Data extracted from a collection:

----

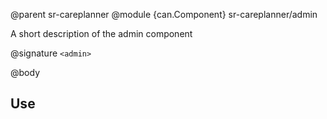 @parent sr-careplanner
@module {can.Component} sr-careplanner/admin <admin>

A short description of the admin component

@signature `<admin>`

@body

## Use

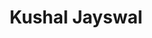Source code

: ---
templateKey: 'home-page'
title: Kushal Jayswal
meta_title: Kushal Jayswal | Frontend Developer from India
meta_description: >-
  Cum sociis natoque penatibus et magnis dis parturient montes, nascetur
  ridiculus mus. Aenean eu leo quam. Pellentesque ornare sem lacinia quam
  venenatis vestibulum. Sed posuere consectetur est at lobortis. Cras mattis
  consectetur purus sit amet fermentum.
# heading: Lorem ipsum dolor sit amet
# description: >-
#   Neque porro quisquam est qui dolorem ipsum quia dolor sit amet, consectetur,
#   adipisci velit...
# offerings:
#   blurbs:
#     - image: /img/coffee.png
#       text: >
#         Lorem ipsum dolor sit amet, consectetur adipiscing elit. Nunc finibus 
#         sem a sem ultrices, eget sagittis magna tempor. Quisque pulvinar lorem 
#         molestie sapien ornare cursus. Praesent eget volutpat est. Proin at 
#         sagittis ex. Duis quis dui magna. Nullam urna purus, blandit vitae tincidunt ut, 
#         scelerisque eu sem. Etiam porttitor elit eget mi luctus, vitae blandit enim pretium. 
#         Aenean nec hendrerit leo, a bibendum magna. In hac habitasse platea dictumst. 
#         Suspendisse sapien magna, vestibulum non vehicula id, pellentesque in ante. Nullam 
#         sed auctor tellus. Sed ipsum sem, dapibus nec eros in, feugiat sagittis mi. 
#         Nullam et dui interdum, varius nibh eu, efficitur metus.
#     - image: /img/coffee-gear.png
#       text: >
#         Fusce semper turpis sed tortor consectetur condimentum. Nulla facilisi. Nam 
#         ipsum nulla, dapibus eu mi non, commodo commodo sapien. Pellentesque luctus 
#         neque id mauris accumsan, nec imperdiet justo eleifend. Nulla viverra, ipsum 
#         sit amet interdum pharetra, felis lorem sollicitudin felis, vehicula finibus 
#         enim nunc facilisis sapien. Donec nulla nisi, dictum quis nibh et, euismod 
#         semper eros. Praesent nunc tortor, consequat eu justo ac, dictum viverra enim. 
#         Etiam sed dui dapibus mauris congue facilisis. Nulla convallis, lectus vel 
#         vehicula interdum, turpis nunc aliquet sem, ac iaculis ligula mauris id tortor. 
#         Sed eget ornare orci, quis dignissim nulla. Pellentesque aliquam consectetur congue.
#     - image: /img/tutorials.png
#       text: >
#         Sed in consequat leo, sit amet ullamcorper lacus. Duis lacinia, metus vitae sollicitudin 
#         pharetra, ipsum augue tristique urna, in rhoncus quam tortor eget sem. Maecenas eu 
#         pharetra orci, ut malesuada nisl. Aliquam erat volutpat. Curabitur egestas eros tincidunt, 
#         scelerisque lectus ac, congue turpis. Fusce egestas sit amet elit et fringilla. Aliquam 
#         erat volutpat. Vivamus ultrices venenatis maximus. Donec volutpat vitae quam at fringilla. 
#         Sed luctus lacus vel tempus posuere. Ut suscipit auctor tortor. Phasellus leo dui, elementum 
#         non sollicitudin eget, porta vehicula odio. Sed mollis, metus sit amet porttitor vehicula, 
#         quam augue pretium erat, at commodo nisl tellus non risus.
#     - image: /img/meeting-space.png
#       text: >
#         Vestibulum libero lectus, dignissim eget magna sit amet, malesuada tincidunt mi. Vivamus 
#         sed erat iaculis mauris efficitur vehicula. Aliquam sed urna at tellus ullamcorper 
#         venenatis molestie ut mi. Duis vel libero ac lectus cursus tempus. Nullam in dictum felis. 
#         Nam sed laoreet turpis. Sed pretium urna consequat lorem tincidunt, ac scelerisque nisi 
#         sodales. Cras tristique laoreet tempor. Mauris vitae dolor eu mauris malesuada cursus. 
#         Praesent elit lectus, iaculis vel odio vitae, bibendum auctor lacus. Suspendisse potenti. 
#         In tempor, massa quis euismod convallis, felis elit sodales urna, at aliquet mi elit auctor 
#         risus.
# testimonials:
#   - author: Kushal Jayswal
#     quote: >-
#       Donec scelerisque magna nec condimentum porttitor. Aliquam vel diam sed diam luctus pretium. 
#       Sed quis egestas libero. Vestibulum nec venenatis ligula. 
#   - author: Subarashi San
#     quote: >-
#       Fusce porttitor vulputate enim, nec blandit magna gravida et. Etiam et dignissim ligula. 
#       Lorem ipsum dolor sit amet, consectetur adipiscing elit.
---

----

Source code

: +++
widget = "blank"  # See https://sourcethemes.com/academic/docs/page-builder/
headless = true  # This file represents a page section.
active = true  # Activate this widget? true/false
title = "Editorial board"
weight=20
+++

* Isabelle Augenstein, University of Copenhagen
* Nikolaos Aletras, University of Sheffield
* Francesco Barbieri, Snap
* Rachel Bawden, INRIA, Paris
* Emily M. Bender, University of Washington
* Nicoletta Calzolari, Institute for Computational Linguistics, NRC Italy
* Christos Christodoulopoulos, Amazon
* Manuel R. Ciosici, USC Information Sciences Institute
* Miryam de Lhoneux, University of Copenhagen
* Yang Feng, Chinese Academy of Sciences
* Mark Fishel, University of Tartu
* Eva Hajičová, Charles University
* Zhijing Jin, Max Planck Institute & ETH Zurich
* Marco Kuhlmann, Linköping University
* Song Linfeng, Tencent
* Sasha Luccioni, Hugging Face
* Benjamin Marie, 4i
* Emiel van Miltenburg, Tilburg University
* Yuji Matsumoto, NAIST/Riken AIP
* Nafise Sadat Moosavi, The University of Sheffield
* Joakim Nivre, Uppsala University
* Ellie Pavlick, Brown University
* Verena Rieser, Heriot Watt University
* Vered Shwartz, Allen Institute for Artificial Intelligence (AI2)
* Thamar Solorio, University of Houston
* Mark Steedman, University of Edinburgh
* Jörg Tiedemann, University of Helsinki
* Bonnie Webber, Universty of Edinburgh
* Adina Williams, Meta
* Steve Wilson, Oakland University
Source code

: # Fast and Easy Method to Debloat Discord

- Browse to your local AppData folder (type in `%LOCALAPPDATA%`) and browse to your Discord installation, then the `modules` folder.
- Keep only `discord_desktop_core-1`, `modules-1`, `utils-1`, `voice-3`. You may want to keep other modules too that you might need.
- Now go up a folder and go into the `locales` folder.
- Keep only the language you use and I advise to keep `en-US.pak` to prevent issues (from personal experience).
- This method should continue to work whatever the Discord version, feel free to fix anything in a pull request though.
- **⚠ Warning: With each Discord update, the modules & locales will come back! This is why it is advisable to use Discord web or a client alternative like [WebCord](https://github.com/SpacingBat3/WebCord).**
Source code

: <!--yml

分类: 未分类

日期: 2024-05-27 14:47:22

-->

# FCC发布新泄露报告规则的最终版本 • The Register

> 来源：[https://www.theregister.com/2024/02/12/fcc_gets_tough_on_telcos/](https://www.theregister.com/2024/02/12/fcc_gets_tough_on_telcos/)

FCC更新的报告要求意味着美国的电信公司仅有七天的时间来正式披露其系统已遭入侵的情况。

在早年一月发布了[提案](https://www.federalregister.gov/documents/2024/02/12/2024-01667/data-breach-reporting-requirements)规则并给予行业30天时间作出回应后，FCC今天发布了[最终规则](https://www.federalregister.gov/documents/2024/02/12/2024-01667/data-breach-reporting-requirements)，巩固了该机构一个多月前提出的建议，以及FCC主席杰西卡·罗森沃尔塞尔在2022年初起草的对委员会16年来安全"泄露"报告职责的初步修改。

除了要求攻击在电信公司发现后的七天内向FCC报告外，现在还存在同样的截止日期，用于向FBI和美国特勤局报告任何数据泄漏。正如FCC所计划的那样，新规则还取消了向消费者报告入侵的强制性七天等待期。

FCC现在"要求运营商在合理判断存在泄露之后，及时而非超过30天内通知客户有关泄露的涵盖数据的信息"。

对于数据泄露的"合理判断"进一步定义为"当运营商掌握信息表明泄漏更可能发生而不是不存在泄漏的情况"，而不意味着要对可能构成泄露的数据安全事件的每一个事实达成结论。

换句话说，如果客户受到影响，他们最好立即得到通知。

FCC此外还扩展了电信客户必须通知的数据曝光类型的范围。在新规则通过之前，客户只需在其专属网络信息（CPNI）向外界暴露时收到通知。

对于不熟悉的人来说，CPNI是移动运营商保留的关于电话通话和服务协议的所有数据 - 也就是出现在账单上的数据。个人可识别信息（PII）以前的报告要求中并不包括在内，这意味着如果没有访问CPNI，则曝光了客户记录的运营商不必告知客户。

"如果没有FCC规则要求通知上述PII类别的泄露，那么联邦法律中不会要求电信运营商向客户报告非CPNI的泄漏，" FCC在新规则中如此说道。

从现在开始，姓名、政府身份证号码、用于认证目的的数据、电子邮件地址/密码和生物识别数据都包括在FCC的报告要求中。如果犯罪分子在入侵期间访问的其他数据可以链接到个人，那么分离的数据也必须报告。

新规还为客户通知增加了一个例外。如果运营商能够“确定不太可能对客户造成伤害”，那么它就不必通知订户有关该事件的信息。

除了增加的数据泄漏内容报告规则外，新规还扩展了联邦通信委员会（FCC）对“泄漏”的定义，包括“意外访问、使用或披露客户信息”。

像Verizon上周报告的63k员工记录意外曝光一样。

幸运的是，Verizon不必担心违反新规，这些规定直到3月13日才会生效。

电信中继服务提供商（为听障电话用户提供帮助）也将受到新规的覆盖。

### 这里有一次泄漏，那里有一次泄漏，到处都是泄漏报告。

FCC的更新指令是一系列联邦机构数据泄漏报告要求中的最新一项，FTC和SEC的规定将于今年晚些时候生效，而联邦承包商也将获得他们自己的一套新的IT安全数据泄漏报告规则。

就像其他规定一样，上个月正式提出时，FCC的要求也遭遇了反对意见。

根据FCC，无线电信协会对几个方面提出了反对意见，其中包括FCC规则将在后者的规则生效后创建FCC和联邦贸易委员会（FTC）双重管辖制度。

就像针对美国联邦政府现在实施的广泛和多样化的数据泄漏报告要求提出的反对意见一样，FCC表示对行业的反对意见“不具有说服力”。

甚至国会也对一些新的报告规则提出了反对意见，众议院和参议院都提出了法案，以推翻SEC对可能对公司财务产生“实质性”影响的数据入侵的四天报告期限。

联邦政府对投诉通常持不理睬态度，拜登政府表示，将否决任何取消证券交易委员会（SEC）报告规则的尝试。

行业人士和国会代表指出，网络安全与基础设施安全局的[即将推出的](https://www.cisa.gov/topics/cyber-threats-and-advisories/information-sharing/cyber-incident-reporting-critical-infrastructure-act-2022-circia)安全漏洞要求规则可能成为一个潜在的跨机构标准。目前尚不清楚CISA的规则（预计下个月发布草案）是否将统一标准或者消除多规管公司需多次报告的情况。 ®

----

__REQUIRED ACTION__
Reproduce each line of the data containing the word "sollicitudin".

__RESPONSE FOR THIS EXERCISE__
#         sit amet interdum pharetra, felis lorem sollicitudin felis, vehicula finibus 
#         Sed in consequat leo, sit amet ullamcorper lacus. Duis lacinia, metus vitae sollicitudin 
#         non sollicitudin eget, porta vehicula odio. Sed mollis, metus sit amet porttitor vehicula, 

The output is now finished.